Only days ago, a forum on Bicol Express modernization brought back to the table the much-vaunted revitalization effort to save the ailing (if it is not dead yet) Bicol southline of the Philippine National Railways. No less than fellow Bicolano Undersecretary for Rails Cesar Chavez, in his well-modulated voice as a former DZRH radio reporter, assured that a loan of no less than P175B from the Chinese government is set to be signed for the reconstruction (not rehabilitation) of the railways from Manila to Matnog, Sorsogon. He exclaimed everything will be new: “New railways. New train wagons. New stations. New modalities.”
Then on Tuesday, also last week, on his visit to Camarines Sur, President Duterte expressed surprise why the Naga airport, despite Naga’s status -- according to him -- as being “more popular than Legazpi City,” did not have the capability for night take-off and landing. It was later on announced during the same day that the present administration has already released P400M for the right of way to begin the construction of new [modern and bigger Naga] airport.
But while the “more popular city” presidential flattery raised some eyebrows (especially from the people of the other big city in Bicol), a blurt from nowhere made many people laugh out loud when Calabanga Vice Mayor Ramoncito R. Robles informed everyone (when everybody was busy preparing for the President’s visit, a good timing for media mileage, many would say) that he is pushing to pass a resolution transferring his town from the 3rd to the 1st congressional district of the province in the hope that it would become more progressive under the leadership of PDP-Laban member Rep. Rolando Andaya Jr. of the first district.
Well, those with basic knowledge on lawmaking will dismiss Robles’ wishful thinking as “dead in the water.”
But maybe to appease Vice Mayor Robles, why not help create a new congressional district instead? Why not combine Naga and Pili, for instance, into a single district? Sans Naga as a dominant part of the present 3rd district, maybe populous Calabanga town will have a better chance to produce its own congressman for its own vested interest.
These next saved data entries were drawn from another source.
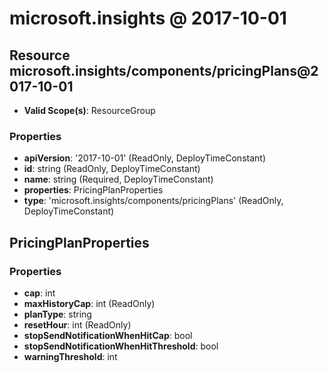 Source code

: # microsoft.insights @ 2017-10-01

## Resource microsoft.insights/components/pricingPlans@2017-10-01
* **Valid Scope(s)**: ResourceGroup
### Properties
* **apiVersion**: '2017-10-01' (ReadOnly, DeployTimeConstant)
* **id**: string (ReadOnly, DeployTimeConstant)
* **name**: string (Required, DeployTimeConstant)
* **properties**: PricingPlanProperties
* **type**: 'microsoft.insights/components/pricingPlans' (ReadOnly, DeployTimeConstant)

## PricingPlanProperties
### Properties
* **cap**: int
* **maxHistoryCap**: int (ReadOnly)
* **planType**: string
* **resetHour**: int (ReadOnly)
* **stopSendNotificationWhenHitCap**: bool
* **stopSendNotificationWhenHitThreshold**: bool
* **warningThreshold**: int

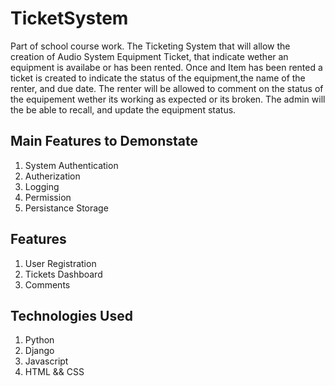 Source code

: # TicketSystem
Part of school course work.
The Ticketing System that will allow the creation of Audio System Equipment Ticket, that indicate wether an equipment is availabe or has been rented.
Once and Item has been rented a ticket is created to indicate the status of the equipment,the name of the renter, and due date. The renter will be allowed to comment on the status of the equipement wether its working as expected or its broken.
The admin will the be able to recall, and update the equipment status.

## Main Features to Demonstate
1. System Authentication
2. Autherization
3. Logging
4. Permission
5. Persistance Storage

## Features
1. User Registration
2. Tickets Dashboard
3. Comments

## Technologies Used
1. Python
2. Django
3. Javascript
4. HTML && CSS

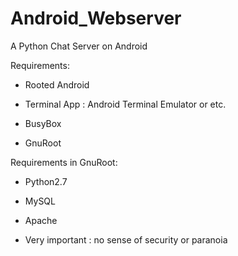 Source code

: # Android_Webserver
A Python Chat Server on Android 

Requirements:
 
- Rooted Android 

- Terminal App      : Android Terminal Emulator or etc.

- BusyBox

- GnuRoot

Requirements in GnuRoot:

- Python2.7

- MySQL

- Apache

- Very important    : no sense of security or paranoia
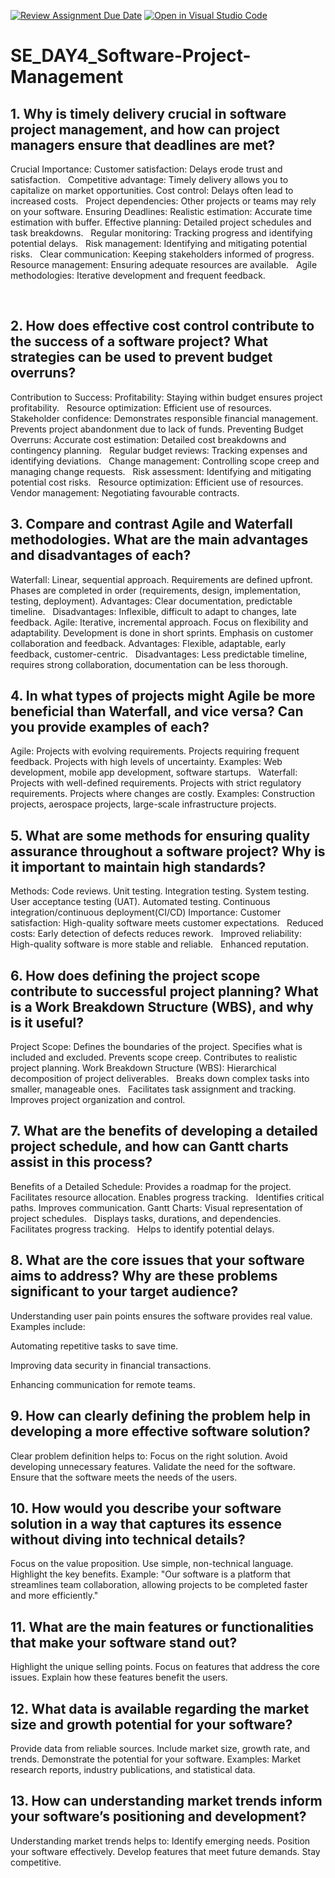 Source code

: [![Review Assignment Due Date](https://classroom.github.com/assets/deadline-readme-button-22041afd0340ce965d47ae6ef1cefeee28c7c493a6346c4f15d667ab976d596c.svg)](https://classroom.github.com/a/9pw6JKcu)
[![Open in Visual Studio Code](https://classroom.github.com/assets/open-in-vscode-2e0aaae1b6195c2367325f4f02e2d04e9abb55f0b24a779b69b11b9e10269abc.svg)](https://classroom.github.com/online_ide?assignment_repo_id=18609497&assignment_repo_type=AssignmentRepo)
# SE_DAY4_Software-Project-Management
## 1. Why is timely delivery crucial in software project management, and how can project managers ensure that deadlines are met?

Crucial Importance:
Customer satisfaction: Delays erode trust and satisfaction.   
Competitive advantage: Timely delivery allows you to capitalize on market opportunities.
Cost control: Delays often lead to increased costs.   
Project dependencies: Other projects or teams may rely on your software.
Ensuring Deadlines:
Realistic estimation: Accurate time estimation with buffer.
Effective planning: Detailed project schedules and task breakdowns.   
Regular monitoring: Tracking progress and identifying potential delays.   
Risk management: Identifying and mitigating potential risks.   
Clear communication: Keeping stakeholders informed of progress.   
Resource management: Ensuring adequate resources are available.   
Agile methodologies: Iterative development and frequent feedback.

  
## 2. How does effective cost control contribute to the success of a software project? What strategies can be used to prevent budget overruns?

Contribution to Success:
Profitability: Staying within budget ensures project profitability.   
Resource optimization: Efficient use of resources.   
Stakeholder confidence: Demonstrates responsible financial management.   
Prevents project abandonment due to lack of funds.
Preventing Budget Overruns:
Accurate cost estimation: Detailed cost breakdowns and contingency planning.   
Regular budget reviews: Tracking expenses and identifying deviations.   
Change management: Controlling scope creep and managing change requests.   
Risk assessment: Identifying and mitigating potential cost risks.   
Resource optimization: Efficient use of resources.   
Vendor management: Negotiating favourable contracts.

## 3. Compare and contrast Agile and Waterfall methodologies. What are the main advantages and disadvantages of each?

Waterfall:
Linear, sequential approach.
Requirements are defined upfront.   
Phases are completed in order (requirements, design, implementation, testing, deployment).
Advantages: Clear documentation, predictable timeline.   
Disadvantages: Inflexible, difficult to adapt to changes, late feedback.
Agile:
Iterative, incremental approach.
Focus on flexibility and adaptability.
Development is done in short sprints.
Emphasis on customer collaboration and feedback.
Advantages: Flexible, adaptable, early feedback, customer-centric.   
Disadvantages: Less predictable timeline, requires strong collaboration, documentation can be less thorough.

## 4. In what types of projects might Agile be more beneficial than Waterfall, and vice versa? Can you provide examples of each?

Agile:
Projects with evolving requirements.
Projects requiring frequent feedback.
Projects with high levels of uncertainty.
Examples: Web development, mobile app development, software startups.   
Waterfall:
Projects with well-defined requirements.
Projects with strict regulatory requirements.
Projects where changes are costly.
Examples: Construction projects, aerospace projects, large-scale infrastructure projects.

## 5. What are some methods for ensuring quality assurance throughout a software project? Why is it important to maintain high standards?

Methods:
Code reviews.
Unit testing.
Integration testing.
System testing.
User acceptance testing (UAT).
Automated testing.
Continuous integration/continuous deployment(CI/CD)
Importance:
Customer satisfaction: High-quality software meets customer expectations.   
Reduced costs: Early detection of defects reduces rework.   
Improved reliability: High-quality software is more stable and reliable.   
Enhanced reputation.

## 6. How does defining the project scope contribute to successful project planning? What is a Work Breakdown Structure (WBS), and why is it useful?

Project Scope:
Defines the boundaries of the project.
Specifies what is included and excluded.
Prevents scope creep.
Contributes to realistic project planning.
Work Breakdown Structure (WBS):
Hierarchical decomposition of project deliverables.   
Breaks down complex tasks into smaller, manageable ones.   
Facilitates task assignment and tracking.   
Improves project organization and control.

## 7. What are the benefits of developing a detailed project schedule, and how can Gantt charts assist in this process?

Benefits of a Detailed Schedule:
Provides a roadmap for the project.
Facilitates resource allocation.
Enables progress tracking.   
Identifies critical paths.
Improves communication.
Gantt Charts:
Visual representation of project schedules.   
Displays tasks, durations, and dependencies.   
Facilitates progress tracking.   
Helps to identify potential delays.

## 8. What are the core issues that your software aims to address? Why are these problems significant to your target audience?

Understanding user pain points ensures the software provides real value. Examples include:

Automating repetitive tasks to save time.

Improving data security in financial transactions.

Enhancing communication for remote teams.

## 9. How can clearly defining the problem help in developing a more effective software solution?

Clear problem definition helps to:
Focus on the right solution.
Avoid developing unnecessary features.
Validate the need for the software.
Ensure that the software meets the needs of the users.

## 10. How would you describe your software solution in a way that captures its essence without diving into technical details?

Focus on the value proposition.
Use simple, non-technical language.
Highlight the key benefits.
Example: "Our software is a platform that streamlines team collaboration, allowing projects to be completed faster and more efficiently."

## 11. What are the main features or functionalities that make your software stand out?

Highlight the unique selling points.
Focus on features that address the core issues.
Explain how these features benefit the users.

## 12. What data is available regarding the market size and growth potential for your software?

Provide data from reliable sources.
Include market size, growth rate, and trends.
Demonstrate the potential for your software.
Examples: Market research reports, industry publications, and statistical data.

## 13. How can understanding market trends inform your software’s positioning and development?

Understanding market trends helps to:
Identify emerging needs.
Position your software effectively.
Develop features that meet future demands.
Stay competitive.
It is about time that Camarines Sur, with a population of 1.9 Million as of 2015 census, should have at least 7 congressional districts now, given that the minimum population requirement for a legislative district is 250,000 residents, except for the small provinces that have lesser population but is nonetheless entitled to a lone congressman to satisfy representation in Congress. As of now, the province has only five districts, and creating one more, such as a separate Naga-Pili District, wouldn’t hurt as in fact doing so would still render our province wanting one more district.
Together, Naga (pop.: 196,003) and Pili (pop.: 89,545) will command a total population base of 285,549 which is obviously more than the minimum 250,000 population requirement. Interestingly, with Bicol’s population growth rate at 1.29% annually since 2010, Naga City, in four years or so, could singly qualify as a separate district with a minimum population of 250,000.
Of course, taking away Naga and Pili will leave the 3rd district with a population of only 215,997 that will make the Naga-Pili district proposal at this time “dead in the water”, too. A bright idea would be reapportioning Tinambac town (pop.: 62,435) to the decimated 3rd district that will make it more than enough to meet the district population requirement. Although the province’s 4th district (to which Tinambac presently belongs) has a population of over 400,000 as of last count, the idea of pulling out Tinambac to another district will require 4th District Rep. Noli Fuentella’s magnanimity and statesmanship (not to mention his avowed love for the province in general) before any move of re-districting could start.
Surely, taking off from VM Robles’ silly idea into a more serious one will require more points for debate. The democratic principles of equality in voting power and proportional representation, as well as political expediency and patronage where “congressmen are ‘kings’ in their own districts, will be among them.